THE PROBLEM
Each line of the data that mentions the string "zijn" needs to be identified and copied.

Dataset entries
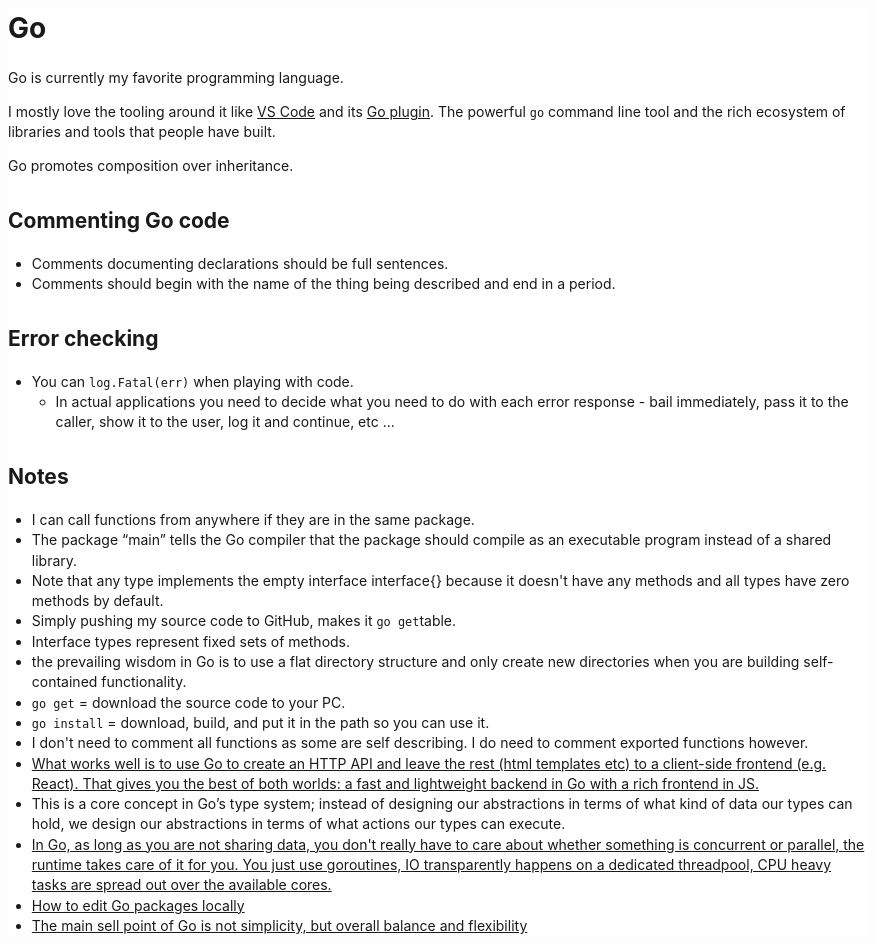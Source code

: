 # Go

Go is currently my favorite programming language.

I mostly love the tooling around it like [VS Code](../../text-editors/vs-code/) and its [Go plugin](https://github.com/golang/vscode-go). The powerful `go` command line tool and the rich ecosystem of libraries and tools that people have built.

Go promotes composition over inheritance.

## Commenting Go code

* Comments documenting declarations should be full sentences.
* Comments should begin with the name of the thing being described and end in a period.

## Error checking

* You can `log.Fatal(err)` when playing with code.
  * In actual applications you need to decide what you need to do with each error response - bail immediately, pass it to the caller, show it to the user, log it and continue, etc ...

## Notes

* I can call functions from anywhere if they are in the same package.
* The package “main” tells the Go compiler that the package should compile as an executable program instead of a shared library.
* Note that any type implements the empty interface interface{} because it doesn't have any methods and all types have zero methods by default.
* Simply pushing my source code to GitHub, makes it `go get`table.
* Interface types represent fixed sets of methods.
* the prevailing wisdom in Go is to use a flat directory structure and only create new directories when you are building self-contained functionality.
* `go get` = download the source code to your PC.
* `go install` = download, build, and put it in the path so you can use it.
* I don't need to comment all functions as some are self describing. I do need to comment exported functions however.
* [What works well is to use Go to create an HTTP API and leave the rest \(html templates etc\) to a client-side frontend \(e.g. React\). That gives you the best of both worlds: a fast and lightweight backend in Go with a rich frontend in JS.](https://www.reddit.com/r/golang/comments/8eeolx/recommended_web_framework_for_go/)
* This is a core concept in Go’s type system; instead of designing our abstractions in terms of what kind of data our types can hold, we design our abstractions in terms of what actions our types can execute.
* [In Go, as long as you are not sharing data, you don't really have to care about whether something is concurrent or parallel, the runtime takes care of it for you. You just use goroutines, IO transparently happens on a dedicated threadpool, CPU heavy tasks are spread out over the available cores.](https://news.ycombinator.com/item?id=20210850)
* [How to edit Go packages locally](https://twitter.com/zekjur/status/1226487216937086976)
* [The main sell point of Go is not simplicity, but overall balance and flexibility](https://news.ycombinator.com/item?id=21744910)
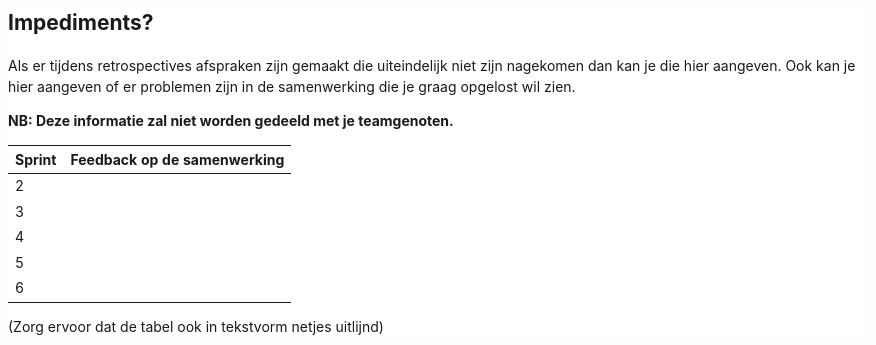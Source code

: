 ## Impediments?
Als er tijdens retrospectives afspraken zijn gemaakt die uiteindelijk niet zijn nagekomen dan kan je die hier aangeven.
Ook kan je hier aangeven of er problemen zijn in de samenwerking die je graag opgelost wil zien.

**NB: Deze informatie zal niet worden gedeeld met je teamgenoten.**

| Sprint | Feedback op de samenwerking |
|--------|-----------------------------|
| 2      |                             |
| 3      |                             |
| 4      |                             |
| 5      |                             |
| 6      |                             |
(Zorg ervoor dat de tabel ook in tekstvorm netjes uitlijnd)

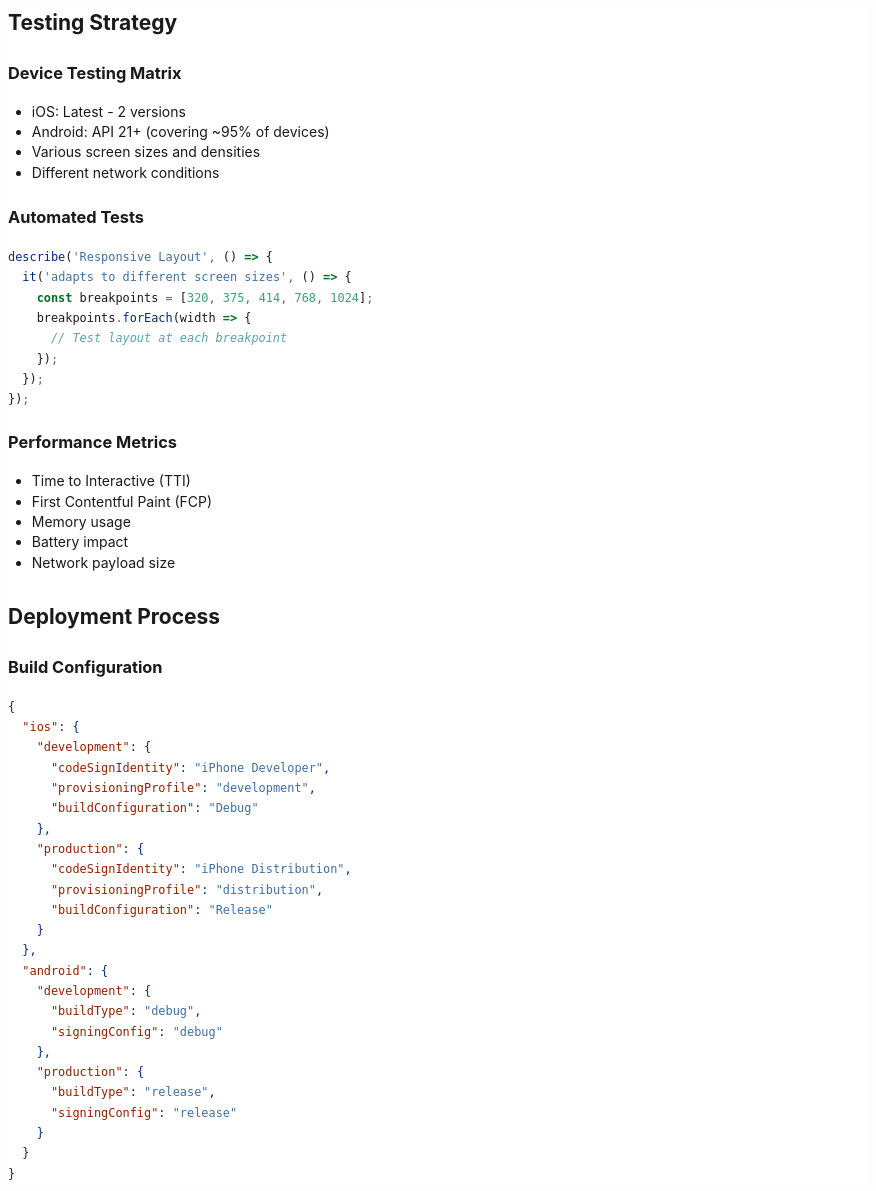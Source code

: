 ## Testing Strategy

### Device Testing Matrix
- iOS: Latest - 2 versions
- Android: API 21+ (covering ~95% of devices)
- Various screen sizes and densities
- Different network conditions

### Automated Tests
```typescript
describe('Responsive Layout', () => {
  it('adapts to different screen sizes', () => {
    const breakpoints = [320, 375, 414, 768, 1024];
    breakpoints.forEach(width => {
      // Test layout at each breakpoint
    });
  });
});
```

### Performance Metrics
- Time to Interactive (TTI)
- First Contentful Paint (FCP)
- Memory usage
- Battery impact
- Network payload size

## Deployment Process

### Build Configuration
```json
{
  "ios": {
    "development": {
      "codeSignIdentity": "iPhone Developer",
      "provisioningProfile": "development",
      "buildConfiguration": "Debug"
    },
    "production": {
      "codeSignIdentity": "iPhone Distribution",
      "provisioningProfile": "distribution",
      "buildConfiguration": "Release"
    }
  },
  "android": {
    "development": {
      "buildType": "debug",
      "signingConfig": "debug"
    },
    "production": {
      "buildType": "release",
      "signingConfig": "release"
    }
  }
}
```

EXPECTED ANSWER
Als er tijdens retrospectives afspraken zijn gemaakt die uiteindelijk niet zijn nagekomen dan kan je die hier aangeven.
Ook kan je hier aangeven of er problemen zijn in de samenwerking die je graag opgelost wil zien.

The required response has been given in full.